Exercise data Block Start

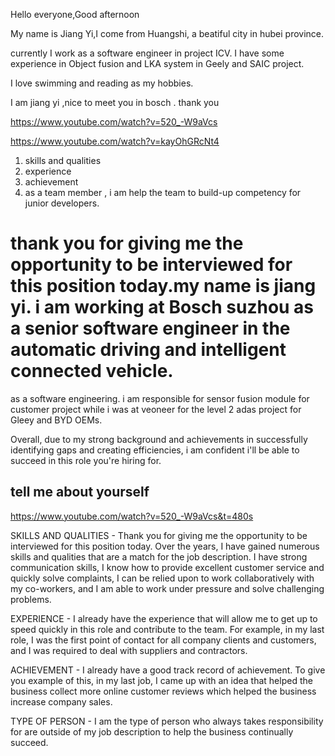 Hello everyone,Good afternoon

My name is Jiang Yi,I come from Huangshi, a beatiful city in hubei province.

currently I work as a software engineer in project ICV.
 I have some experience in Object fusion and  LKA  system 
in Geely and SAIC project.

I love swimming and reading as my hobbies.

 I am jiang yi ,nice to meet you in bosch . thank you


https://www.youtube.com/watch?v=520_-W9aVcs

https://www.youtube.com/watch?v=kayOhGRcNt4

1. skills and qualities 
2. experience
3. achievement
4. as a team member , i am help the team to build-up competency for junior developers.

 # thank you for giving me the opportunity to be interviewed for this position today.my name is jiang yi. i am working at Bosch suzhou as a senior software engineer in the automatic driving and intelligent connected vehicle.
 as a software engineering. i am responsible for sensor fusion module for customer project while i was at veoneer for the level 2 adas project for Gleey and  BYD OEMs.

 Overall, due to my strong background and achievements in successfully identifying gaps and creating efficiencies, i am confident i'll be able to succeed in this role you're hiring for.


## tell me about yourself 
https://www.youtube.com/watch?v=520_-W9aVcs&t=480s

SKILLS AND QUALITIES - Thank you for giving me the opportunity to be 
interviewed for this position today. Over the years, I have gained numerous skills and 
qualities that are a match for the job description. I have strong communication 
skills, I know how to provide excellent customer service and quickly solve 
complaints, I can be relied upon to work collaboratively with my co-workers, and 
I am able to work under pressure and solve challenging problems. 

EXPERIENCE - I already have the experience that will allow me to get up to speed 
quickly in this role and contribute to the team. For example, in my last role, I was the first point of contact for all company clients and customers, and I was required to 
deal with suppliers and contractors. 

ACHIEVEMENT - I already have a good track record of achievement. To give you 
example of this, in my last job, I came up with an idea that helped the business 
collect more online customer reviews which helped the business 
increase company sales. 

TYPE OF PERSON - I am the type of person who always takes responsibility for 
are outside of my job description to help the business continually succeed.



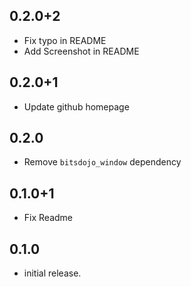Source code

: ## 0.2.0+2

* Fix typo in README
* Add Screenshot in README

## 0.2.0+1

* Update github homepage

## 0.2.0

* Remove `bitsdojo_window` dependency


## 0.1.0+1

* Fix Readme


## 0.1.0

* initial release.
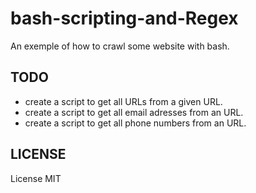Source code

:bash-scripting-and-Regex
========================

An exemple of how to crawl some website with bash.

## TODO

- create a script to get all URLs from a given URL.
- create a script to get all email adresses from an URL.
- create a script to get all phone numbers from an URL.

## LICENSE

License MIT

Exercise data Block End

**Your objective:**
Your copy must match the records above word for word and contain no pictures.

**Response area:**
 Hello everyone,Good afternoon

My name is Jiang Yi,I come from Huangshi, a beatiful city in hubei province.

currently I work as a software engineer in project ICV.
 I have some experience in Object fusion and  LKA  system 
in Geely and SAIC project.

I love swimming and reading as my hobbies.

 I am jiang yi ,nice to meet you in bosch . thank you


https://www.youtube.com/watch?v=520_-W9aVcs

https://www.youtube.com/watch?v=kayOhGRcNt4

1. skills and qualities 
2. experience
3. achievement
4. as a team member , i am help the team to build-up competency for junior developers.

 # thank you for giving me the opportunity to be interviewed for this position today.my name is jiang yi. i am working at Bosch suzhou as a senior software engineer in the automatic driving and intelligent connected vehicle.
 as a software engineering. i am responsible for sensor fusion module for customer project while i was at veoneer for the level 2 adas project for Gleey and  BYD OEMs.

 Overall, due to my strong background and achievements in successfully identifying gaps and creating efficiencies, i am confident i'll be able to succeed in this role you're hiring for.


## tell me about yourself 
https://www.youtube.com/watch?v=520_-W9aVcs&t=480s

SKILLS AND QUALITIES - Thank you for giving me the opportunity to be 
interviewed for this position today. Over the years, I have gained numerous skills and 
qualities that are a match for the job description. I have strong communication 
skills, I know how to provide excellent customer service and quickly solve 
complaints, I can be relied upon to work collaboratively with my co-workers, and 
I am able to work under pressure and solve challenging problems. 

EXPERIENCE - I already have the experience that will allow me to get up to speed 
quickly in this role and contribute to the team. For example, in my last role, I was the first point of contact for all company clients and customers, and I was required to 
deal with suppliers and contractors. 

ACHIEVEMENT - I already have a good track record of achievement. To give you 
example of this, in my last job, I came up with an idea that helped the business 
collect more online customer reviews which helped the business 
increase company sales. 

TYPE OF PERSON - I am the type of person who always takes responsibility for 
are outside of my job description to help the business continually succeed.



Source code

: ## 0.2.0+2

* Fix typo in README
* Add Screenshot in README

## 0.2.0+1

* Update github homepage

## 0.2.0

* Remove `bitsdojo_window` dependency


## 0.1.0+1

* Fix Readme


## 0.1.0

* initial release.
Source code

:bash-scripting-and-Regex
========================

An exemple of how to crawl some website with bash.

## TODO

- create a script to get all URLs from a given URL.
- create a script to get all email adresses from an URL.
- create a script to get all phone numbers from an URL.

## LICENSE

License MIT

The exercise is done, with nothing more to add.